House and Senate Republicans have indicated an
openness to extending them, although not as a condition of ending the shutdown,
but appear to be in no hurry. Speaker Mike Johnson sees only the December 31
ending date of the expanded credits and says:
“We have effectively three months to negotiate. In the White House and in the
halls of Congress, that’s like an eternity.”
That ignores,
of course, that open enrollment starts November 1, and insurers are already
preparing their materials, so something like whether an expanded tax credit would
be available or not would seem like an important factor for anyone making such
a decision.
This is
not an issue that is primarily a Democrat one.

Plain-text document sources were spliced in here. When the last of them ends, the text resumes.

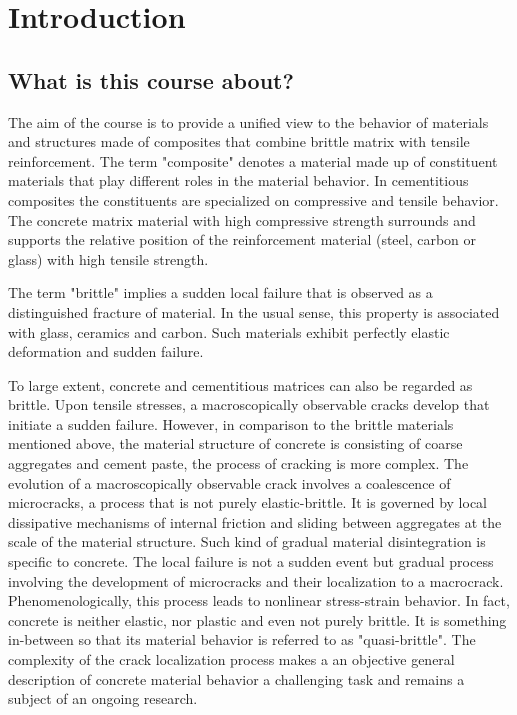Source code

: \documentclass[main.tex]{subfiles}
\begin{document}
\chapter{Introduction}

\section{What is this course about?}

The aim of the course is to provide a unified view to the 
behavior of materials and structures made of composites that combine 
brittle matrix with tensile reinforcement.
The term "composite" denotes a material made up of constituent materials that play different roles in the material behavior.
In cementitious composites the constituents are specialized on compressive and tensile behavior.
The concrete matrix material with high compressive strength surrounds and supports the relative position of the reinforcement material (steel, carbon or glass) with high tensile strength.

The term "brittle" implies a 
sudden local failure that is observed as 
a distinguished fracture of material. In the usual sense, this property is associated 
with glass, ceramics and carbon. Such materials exhibit perfectly 
elastic deformation and sudden failure.

To large extent, concrete and cementitious matrices can also be regarded
as brittle. Upon tensile stresses, a macroscopically observable cracks develop 
that initiate a sudden failure. However, in comparison to the brittle materials
mentioned above, the material structure of concrete is consisting of coarse 
aggregates and cement paste, the process of cracking is more complex.
The evolution of a macroscopically observable crack involves a coalescence of  microcracks, a process that is not purely elastic-brittle. It is governed by local dissipative mechanisms of internal friction
and sliding between aggregates at the scale of the material structure.
Such kind of gradual material disintegration is specific to concrete.
The local failure is not a sudden event but gradual process 
involving the development of microcracks and their localization to a macrocrack.
Phenomenologically, this process leads to nonlinear stress-strain behavior. In fact, concrete is neither elastic, nor plastic and even not purely brittle.
It is something in-between so that its material behavior is  referred to as "quasi-brittle". 
The complexity of the crack localization process makes a
an objective general description of concrete material behavior a challenging task and remains a subject of an ongoing research.
\end{document}
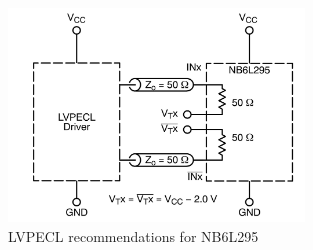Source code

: \begin{figure}[tbh]
	\centering
	\includegraphics[width = 0.7\textwidth]{chap/04-theresa/img/delay_lvpecl}
	\caption[NB6L295 Delay Chip Schematic]{LVPECL recommendations for NB6L295 \cite{NB6L295}}
	\label{fig:delay_lvpecl}
\end{figure}



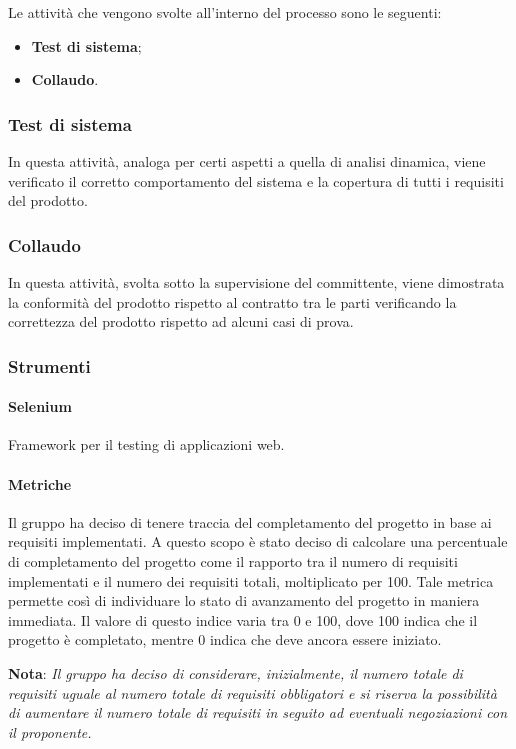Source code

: Le attività che vengono svolte all'interno del processo sono le seguenti:
\begin{itemize}
	\item \textbf{Test di sistema};
	\item \textbf{Collaudo}.
\end{itemize}

\subsubsection{Test di sistema}
\label{ssub:validazione:test_sistema}

In questa attività, analoga per certi aspetti a quella di analisi dinamica, viene verificato il corretto comportamento del sistema e la 
copertura di tutti i requisiti del prodotto.

\subsubsection{Collaudo}
\label{ssub:validazione:collaudo}

In questa attività, svolta sotto la supervisione del committente, viene dimostrata la conformità del prodotto rispetto al contratto tra le 
parti verificando la correttezza del prodotto rispetto ad alcuni casi di prova.

\subsubsection{Strumenti}
\label{ssub:validazione:strumenti}

\paragraph{Selenium}
\label{par:verifica:selenium}

Framework per il testing di applicazioni web.

\paragraph{Metriche}

Il gruppo ha deciso di tenere traccia del completamento del progetto in base ai requisiti implementati. A questo scopo è 
stato deciso di calcolare una percentuale di completamento del progetto come il rapporto tra il numero di requisiti 
implementati e il numero dei requisiti totali, moltiplicato per 100. Tale metrica permette così di individuare lo stato 
di avanzamento del progetto in maniera immediata. Il valore di questo indice varia tra 0 e 100, dove 100 indica che il 
progetto è completato, mentre 0 indica che deve ancora essere iniziato.
\begin{center}
    \textbf{Nota}: \emph{Il gruppo ha deciso di considerare, inizialmente, il numero totale di requisiti uguale al numero totale di requisiti obbligatori e si riserva la 
    possibilità di aumentare il numero totale di requisiti in seguito ad eventuali negoziazioni con il proponente.}
\end{center}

Most people with ACA coverage live
in Republican districts. Over three-quarters of Americans think
the tax credits should be extended – including 59% of Republicans. Even 57% of self-identified
MAGA supporters want them extended. MAGA stalwart Margorie Taylor Greene has
been vocal about the need to extend them. So you’d have to think that, one
way or another, they’re likely to get extended.
So why
allow the government to be shut down over them?
There are
plenty of other issues the Democrats could be striking over, such as Medicaid
cuts. The cuts to Medicaid that HR1 made are
estimated to cause more than twice as many people to lose Medicaid coverage
as ACA coverage, not to mention the huge impacts on state Medicaid budgets due
to loss of provider taxes. But reversing those Medicaid cuts cost way more than
the ACA premium tax credits, would require Republicans to retreat from favorite
policy positions like work
requirements, and won’t, for the most part, impact people as soon as the
premium tax credits. Plus, the work requirements may blow up on their own due
to the administrative
difficulties. The Democrats have
mentioned reversing the Medicaid cuts as part of the negotiation, but don’t
appear to have them as part of their red line.
Or the
Democrats could insist that Congress regain its Constitutional duties about
controlling federal spending or enacting tariffs, rather than abdicating those to
the Administration, but finding enough Congressional Republicans who care more
about the Constitution than risking Trump’s ire is probably a fool’s errand. So
premium tax credits it is.
Look, I think the subsidies should be extended. Too many people now rely on them, especially with so little notice. Even more, I think they probably will be; there’s too much risk of blowback to swing Republican districts for the GOP to simply ignore the problem. But I think it’s more likely to Republicans can wait the Democrats out, betting on pealing off five more Democrat Senators to pass the CR. They can then deal with the tax credits late in the year, damage to the enrollment process be damned.
If anything,
the furor over the subsidies highlights a central flaw with ACA: it focused on
expanding coverage, not on reforming our health care system. As a result, costs
continue to rise unabated, making subsidies all-the-more important. But that’s
not a sustainable approach. At some point, we’re going to have to rationalize
how much we pay for health care and what we should be paying for. But, alas, we’re nowhere near that point.